Data:
────────────────────
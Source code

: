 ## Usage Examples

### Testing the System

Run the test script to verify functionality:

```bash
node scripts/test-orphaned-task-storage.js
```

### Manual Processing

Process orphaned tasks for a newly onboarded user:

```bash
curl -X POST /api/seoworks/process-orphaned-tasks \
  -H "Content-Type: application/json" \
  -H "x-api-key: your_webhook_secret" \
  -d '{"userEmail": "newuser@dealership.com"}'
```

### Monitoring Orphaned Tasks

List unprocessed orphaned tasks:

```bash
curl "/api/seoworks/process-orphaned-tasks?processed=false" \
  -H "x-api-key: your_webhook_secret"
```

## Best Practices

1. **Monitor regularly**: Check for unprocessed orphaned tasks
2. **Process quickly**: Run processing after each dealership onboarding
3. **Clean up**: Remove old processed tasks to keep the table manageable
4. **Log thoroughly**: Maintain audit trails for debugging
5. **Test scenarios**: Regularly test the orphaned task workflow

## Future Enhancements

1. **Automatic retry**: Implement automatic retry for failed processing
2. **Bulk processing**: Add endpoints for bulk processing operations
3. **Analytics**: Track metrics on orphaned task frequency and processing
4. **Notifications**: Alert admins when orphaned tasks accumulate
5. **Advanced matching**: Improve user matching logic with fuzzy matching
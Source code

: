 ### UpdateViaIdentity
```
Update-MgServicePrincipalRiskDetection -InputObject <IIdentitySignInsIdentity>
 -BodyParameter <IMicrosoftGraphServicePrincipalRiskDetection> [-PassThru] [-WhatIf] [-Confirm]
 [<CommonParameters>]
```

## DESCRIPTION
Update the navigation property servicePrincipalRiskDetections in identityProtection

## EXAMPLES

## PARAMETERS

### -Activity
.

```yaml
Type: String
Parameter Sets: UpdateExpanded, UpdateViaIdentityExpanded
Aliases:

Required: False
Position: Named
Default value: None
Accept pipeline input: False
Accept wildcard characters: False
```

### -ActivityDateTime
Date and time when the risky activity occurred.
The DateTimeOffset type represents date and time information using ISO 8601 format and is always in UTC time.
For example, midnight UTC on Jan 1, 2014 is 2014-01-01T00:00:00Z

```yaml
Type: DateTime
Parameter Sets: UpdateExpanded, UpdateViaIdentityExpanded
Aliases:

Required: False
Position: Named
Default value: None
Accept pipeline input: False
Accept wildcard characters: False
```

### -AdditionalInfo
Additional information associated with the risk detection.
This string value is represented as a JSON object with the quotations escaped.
────────────────────
Problem: Your answer should consist of the lines above that hold the word "when".

Exercise result:
4. **Notifications**: Alert admins when orphaned tasks accumulate
Date and time when the risky activity occurred.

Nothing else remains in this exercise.